Motivi della decisione

1. Il ricorso è infondato. Ai sensi della L. 22 aprile 2005, n. 69, art. 40 l’applicazione della disciplina in essa contenuta è limitata ai fatti illeciti consumati in epoca successiva al 7 agosto 2002, avendo inteso il legislatore statale applicare nella massima estensione la limitazione temporale consentita dall’art. 32 della decisione quadro 2002/584/GAI, che, in alternativa alla possibilità di determinare l’applicazione della disciplina con riferimento al momento esecutivo, ha previsto la potestà dei singoli Stati membri di collegare l’applicazione della norma applicabile all’epoca del commesso reato.

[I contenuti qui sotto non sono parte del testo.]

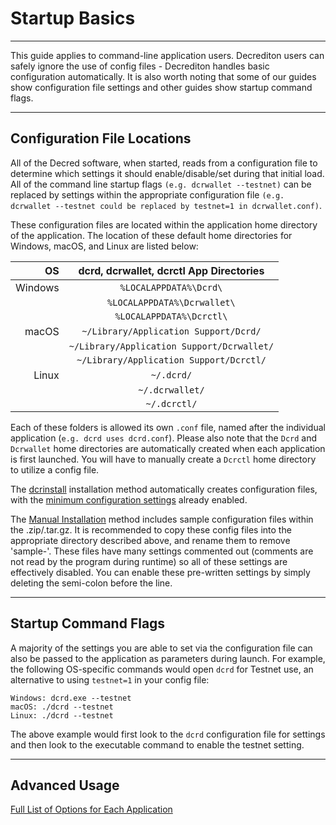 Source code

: # Startup Basics

---

This guide applies to command-line application users. Decrediton users can safely ignore the use of config files - Decrediton handles basic configuration automatically. It is also worth noting that some of our guides show configuration file settings and other guides show startup command flags. 

---

## Configuration File Locations

All of the Decred software, when started, reads from a configuration file to determine which settings it should enable/disable/set during that initial load. All of the command line startup flags `(e.g. dcrwallet --testnet)` can be replaced by settings within the appropriate configuration file `(e.g. dcrwallet --testnet could be replaced by testnet=1 in dcrwallet.conf)`.

These configuration files are located within the application home directory of the application. The location of these default home directories for Windows, macOS, and Linux are listed below:

| OS      | dcrd, dcrwallet, dcrctl App Directories    |
| -------:|:------------------------------------------:|
| Windows | `%LOCALAPPDATA%\Dcrd\`                     |
|         | `%LOCALAPPDATA%\Dcrwallet\`                |
|         | `%LOCALAPPDATA%\Dcrctl\`                   |
| macOS   | `~/Library/Application Support/Dcrd/`      |
|         | `~/Library/Application Support/Dcrwallet/` |
|         | `~/Library/Application Support/Dcrctl/`    |
| Linux   | `~/.dcrd/`                                 |
|         | `~/.dcrwallet/`                            |
|         | `~/.dcrctl/`                               |

Each of these folders is allowed its own `.conf` file, named after the individual application (`e.g. dcrd uses dcrd.conf`). Please also note that the `Dcrd` and `Dcrwallet` home directories are automatically created when each application is first launched. You will have to manually create a `Dcrctl` home directory to utilize a config file.

The [dcrinstall](cli-installation.md) installation method automatically creates configuration files, with the [minimum configuration settings](../../advanced/manual-cli-install.md#minimum-configuration) already enabled. 

The [Manual Installation](../../advanced/manual-cli-install.md#installation) method includes sample configuration files within the .zip/.tar.gz. It is recommended to copy these config files into the appropriate directory described above, and rename them to remove 'sample-'. These files have many settings commented out (comments are not read by the program during runtime) so all of these settings are effectively disabled. You can enable these pre-written settings by simply deleting the semi-colon before the line.

---

## Startup Command Flags

A majority of the settings you are able to set via the configuration file can also be passed to the application as parameters during launch. For example, the following OS-specific commands would open `dcrd` for Testnet use, an alternative to using `testnet=1` in your config file:

```no-highlight
Windows: dcrd.exe --testnet
macOS: ./dcrd --testnet
Linux: ./dcrd --testnet
```

The above example would first look to the `dcrd` configuration file for settings and then look to the executable command to enable the testnet setting. 

---

## Advanced Usage

[Full List of Options for Each Application](dcrd-and-dcrwallet-cli-arguments.md)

Pacifica quindi, nella specie la necessaria attivazione della disciplina estradizionale, questa Corte ha sollevato eccezione di incostituzionalità dell’art. 705 cod. proc. pen. nella parte in cui non consente la valutazione del radicamento nel territorio del cittadino comunitario, al fine di permettere di scontare la pena in Italia, contrariamente a quanto consentito dalla L. 22 aprile 2005, n. 69, art. 18, lett. r), secondo la lettura imposta dalla Corte Costituzionale del 24 giugno 2010 n. 227, osservando che tale conseguenza, effetto della limitazione contenuta nell’art. 40 cit., di fatto lede diritti fondamentali, tutelati sia dalle norme costituzionali, che dai principi fondamentali riconosciuti nei trattati comunitari (sez. 6 ord. 5580 del 26/01/2011 dep. 14/02/2011).

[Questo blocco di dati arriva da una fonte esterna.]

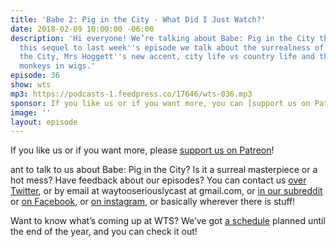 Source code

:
```yaml
---
title: 'Babe 2: Pig in the City - What Did I Just Watch?'
date: 2018-02-09 10:00:00 -06:00
description: 'Hi everyone! We’re talking about Babe: Pig in the City this week. In
  this sequel to last week''s episode we talk about the surrealness of Babe: Pig in
  the City, Mrs Hoggett''s new accent, city life vs country life and the ethics of
  monkeys in wigs.'
episode: 36
show: wts
mp3: https://podcasts-1.feedpress.co/17646/wts-036.mp3
sponsor: If you like us or if you want more, you can [support us on Patreon](https://www.patreon.com/clockworkscast)!
image: ''
layout: episode
---
```


If you like us or if you want more, please [support us on Patreon](https://www.patreon.com/clockworkscast)!

ant to talk to us about Babe: Pig in the City? Is it a surreal masterpiece or a hot mess? Have feedback about our episodes? You can contact us [over Twitter](http://www.twitter.com/wtscast), or by email at waytooseriouslycast at gmail.com, or [in our subreddit](https://www.reddit.com/r/Goodstuff_fm/) or [on Facebook](http://www.facebook.com/wtscast), or [on instagram](https://www.instagram.com/waytooseriously/), or basically wherever there is stuff!

Want to know what’s coming up at WTS? We’ve got [a schedule](https://docs.google.com/document/d/1f6fvTgbzQOCUD_potL6mWClmSC3D2cOBgKz36OwSC68) planned until the end of the year, and you can check it out!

Deve tuttavia osservarsi che nella specie non si ravvisa il fondamento fattuale del già rilevato contrasto costituzionale, che presuppone accertamento nel merito del radicamento nel territorio, poichè tale circostanza risulta solo allegata, in contrasto con i dati concreti, quali la certificazione anagrafica presente in atti e relativa esclusivamente alla pretesa convivente del D., certificazione dalla quale non emerge l’allegata situazione di convivenza.

In atti non è documentata altrimenti la residenza dell’interessato in Italia, mentre è presente un’offerta di lavoro, futura ed eventuale, collegata alla possibilità del richiedente di riacquisire la libertà, dalla quale si desume, in senso opposto, la mancanza in un’attività lavorativa, il cui svolgimento concreto non risulta mai prospettato dall’interessato poichè nelle dichiarazioni rese egli ha fatto riferimento ad una generica qualifica di operaio, senza indicare luogo e tempi di svolgimento di tale attività. 3. Il complesso di tali circostanze, escludendo in fatto la rilevanza dell’eccezione di costituzionalità, che presuppone l’accertamento del radicamento nel territorio, di cui i principi fondamentali esigono la tutela, conduce al rigetto del ricorso, poichè anche il secondo motivo, basato sul medesimo accertamento di fatto, risulta infondato. A ciò consegue la condanna del ricorrente al pagamento delle spese processuali, in forza dell’art. 616 c.p.p..
P.Q.M.

Rigetta il ricorso e condanna il ricorrente al pagamento delle spese processuali. Manda alla Cancelleria per gli adempimenti di cui all’art. 203 disp. att. c.p.p..

Testo non ufficiale. La sola stampa del bollettino ufficiale ha carattere legale.